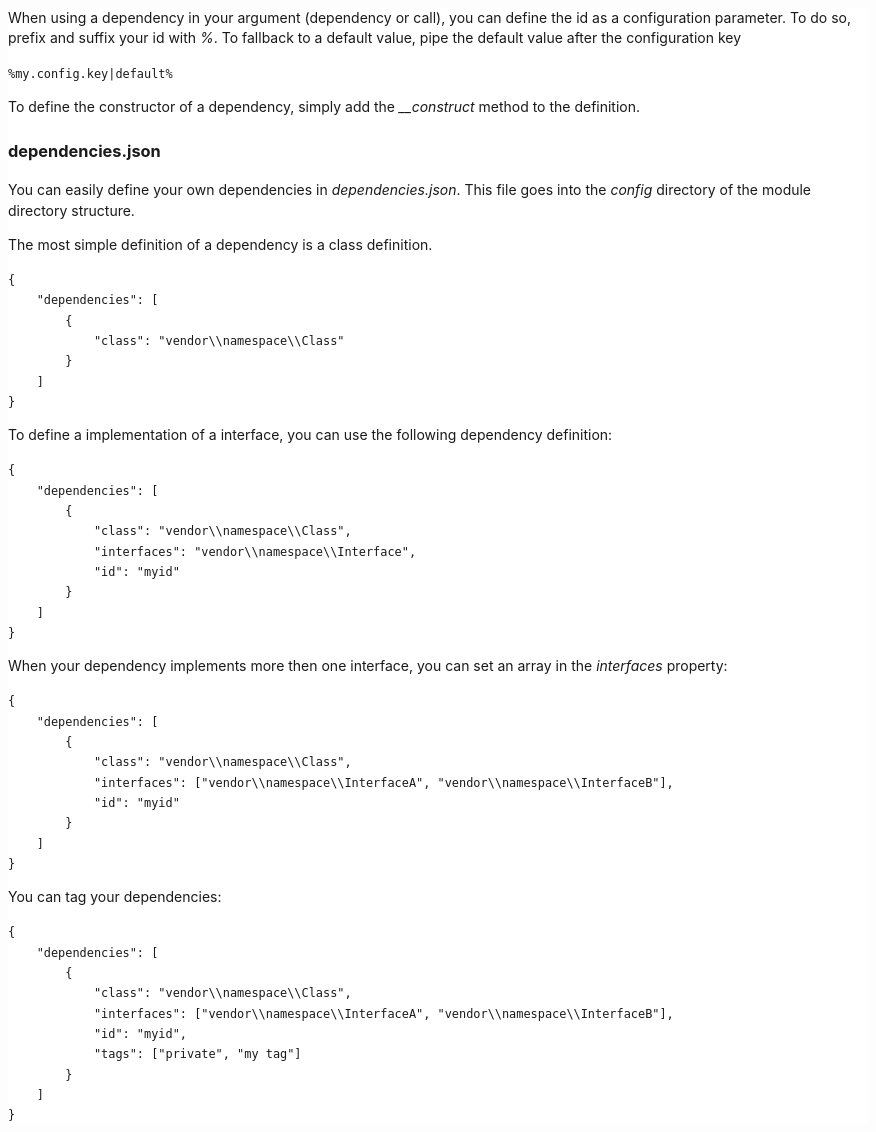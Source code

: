 When using a dependency in your argument (dependency or call), you can define the id as a configuration parameter.
To do so, prefix and suffix your id with _%_. 
To fallback to a default value, pipe the default value after the configuration key

    %my.config.key|default%
    
To define the constructor of a dependency, simply add the _\_\_construct_ method to the definition.

### dependencies.json

You can easily define your own dependencies in _dependencies.json_.
This file goes into the _config_ directory of the module directory structure.

The most simple definition of a dependency is a class definition.

    {
        "dependencies": [
            {
                "class": "vendor\\namespace\\Class"
            }
        ]
    }

To define a implementation of a interface, you can use the following dependency definition: 
    
    {
        "dependencies": [
            {
                "class": "vendor\\namespace\\Class",
                "interfaces": "vendor\\namespace\\Interface",
                "id": "myid"
            }
        ]
    }

When your dependency implements more then one interface, you can set an array in the _interfaces_ property:
    
    {
        "dependencies": [
            {
                "class": "vendor\\namespace\\Class",
                "interfaces": ["vendor\\namespace\\InterfaceA", "vendor\\namespace\\InterfaceB"],
                "id": "myid"
            }
        ]
    }
    
You can tag your dependencies:
    
    {
        "dependencies": [
            {
                "class": "vendor\\namespace\\Class",
                "interfaces": ["vendor\\namespace\\InterfaceA", "vendor\\namespace\\InterfaceB"],
                "id": "myid",
                "tags": ["private", "my tag"]
            }
        ]
    }
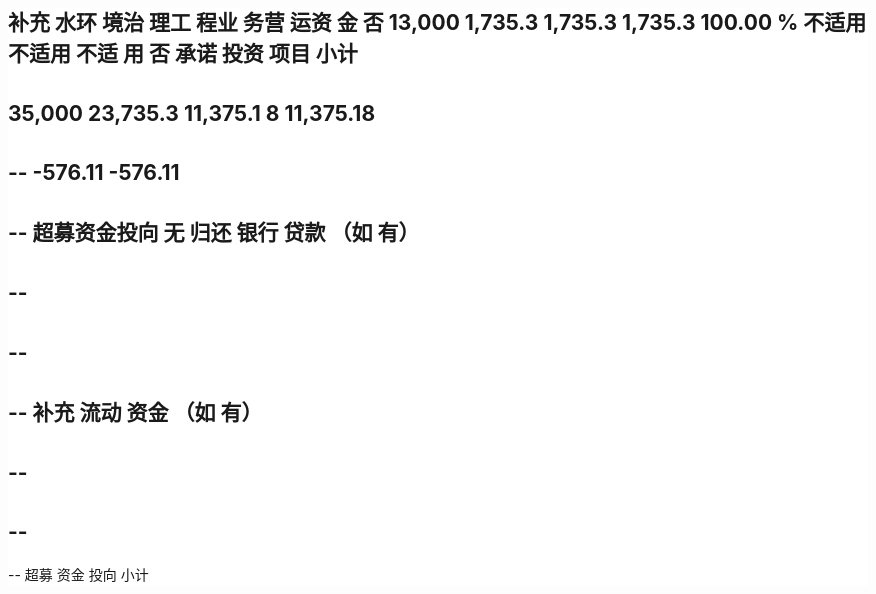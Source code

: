 补充
水环
境治
理工
程业
务营
运资
金
否
13,000
1,735.3
1,735.3
1,735.3
100.00
%
不适用
不适用
不适
用
否
承诺
投资
项目
小计
--
35,000
23,735.3
11,375.1
8
11,375.18
--
--
-576.11
-576.11
--
--
超募资金投向
无
归还
银行
贷款
（如
有）
--
--
--
--
--
--
补充
流动
资金
（如
有）
--
--
--
--
--
--
超募
资金
投向
小计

* * * * *

Aim of the exercise: Take the word "default" and find each line of the material that contains it. Copy those lines.

Your solution:
To fallback to a default value, pipe the default value after the configuration key
    %my.config.key|default%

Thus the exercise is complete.